Je me rappelle avoir perdu de nombreuses heures, dans mes débuts, à m'arracher les cheveux pour essayer de comprendre pourquoi ça ne marchait pas  :Smile:  ... ce qui est ridicule : jamais de s'arracher les cheveux n'a résolu de problèmes  :Wink: 

Yoann

----------

## sebweb

Une trés bonne doc sur l'installation et la configuration d'iptables :

http://lea-linux.org/reseau/iptables.php3

Et pour creer des super regle de sécurités on line :

http://easyfwgen.morizot.net/gen/

----------

## Dom

Merci beaucoup pour votre aide ! J'ai configuré ma machine Linux, mais j'ai du mal à configurer celle sous Windows.

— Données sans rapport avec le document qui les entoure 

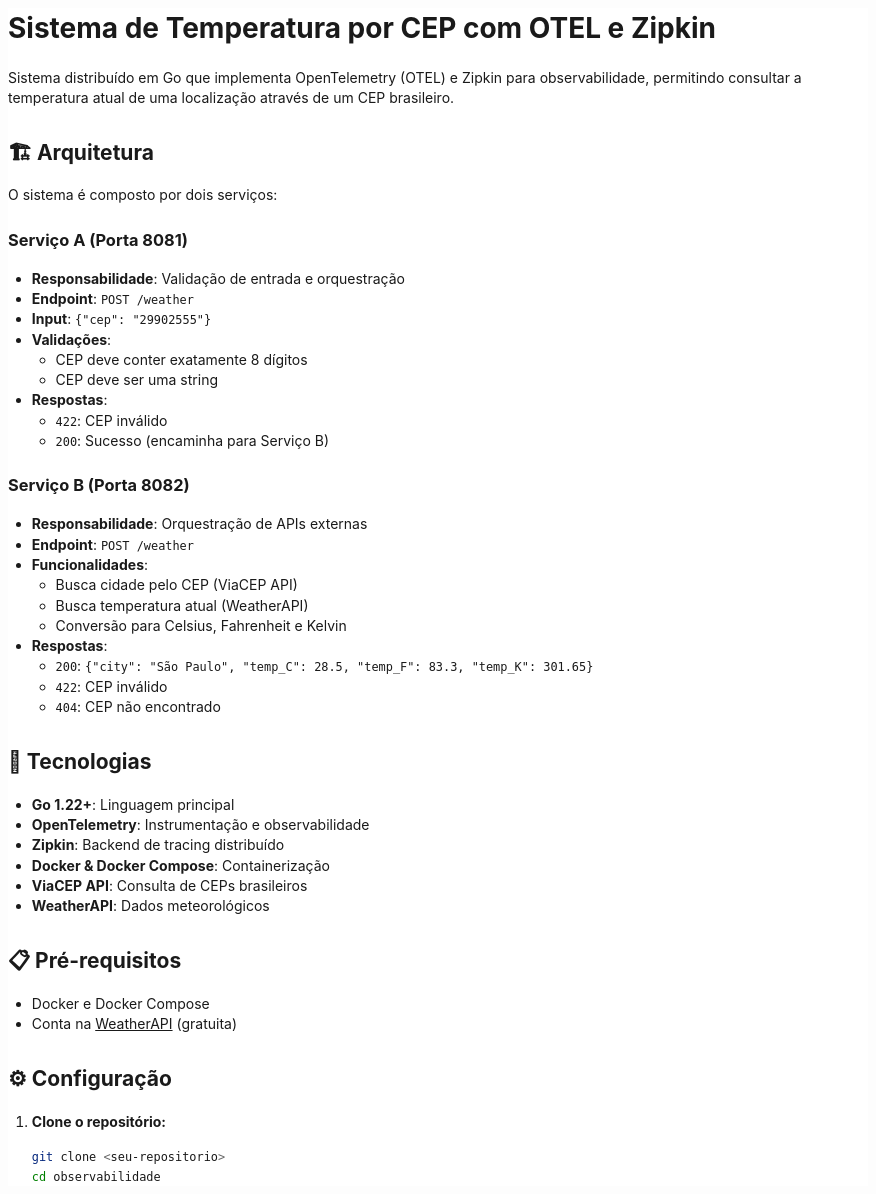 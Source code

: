 # Sistema de Temperatura por CEP com OTEL e Zipkin

Sistema distribuído em Go que implementa OpenTelemetry (OTEL) e Zipkin para observabilidade, permitindo consultar a temperatura atual de uma localização através de um CEP brasileiro.

## 🏗️ Arquitetura

O sistema é composto por dois serviços:

### Serviço A (Porta 8081)
- **Responsabilidade**: Validação de entrada e orquestração
- **Endpoint**: `POST /weather`
- **Input**: `{"cep": "29902555"}`
- **Validações**:
  - CEP deve conter exatamente 8 dígitos
  - CEP deve ser uma string
- **Respostas**:
  - `422`: CEP inválido
  - `200`: Sucesso (encaminha para Serviço B)

### Serviço B (Porta 8082)
- **Responsabilidade**: Orquestração de APIs externas
- **Endpoint**: `POST /weather`
- **Funcionalidades**:
  - Busca cidade pelo CEP (ViaCEP API)
  - Busca temperatura atual (WeatherAPI)
  - Conversão para Celsius, Fahrenheit e Kelvin
- **Respostas**:
  - `200`: `{"city": "São Paulo", "temp_C": 28.5, "temp_F": 83.3, "temp_K": 301.65}`
  - `422`: CEP inválido
  - `404`: CEP não encontrado

## 🚀 Tecnologias

- **Go 1.22+**: Linguagem principal
- **OpenTelemetry**: Instrumentação e observabilidade
- **Zipkin**: Backend de tracing distribuído
- **Docker & Docker Compose**: Containerização
- **ViaCEP API**: Consulta de CEPs brasileiros
- **WeatherAPI**: Dados meteorológicos

## 📋 Pré-requisitos

- Docker e Docker Compose
- Conta na [WeatherAPI](https://www.weatherapi.com/) (gratuita)

## ⚙️ Configuração

1. **Clone o repositório:**
   ```bash
   git clone <seu-repositorio>
   cd observabilidade
   ```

Je sais que ce n'est pas l'objectif de ce forum, mais est-ce que quelqu'un sais comment il faut faire ? (je n'ai jamais utilisé Windows en réseau, et je n'ose pas demander sur un forum windosien, ils vont me demander pourquoi j'utilise Linux   :Very Happy:  ).

----------

## HuGoBioS

sous win, il faut que tu specifie la gateway (a savoir l'ip de ta machine reliée au net)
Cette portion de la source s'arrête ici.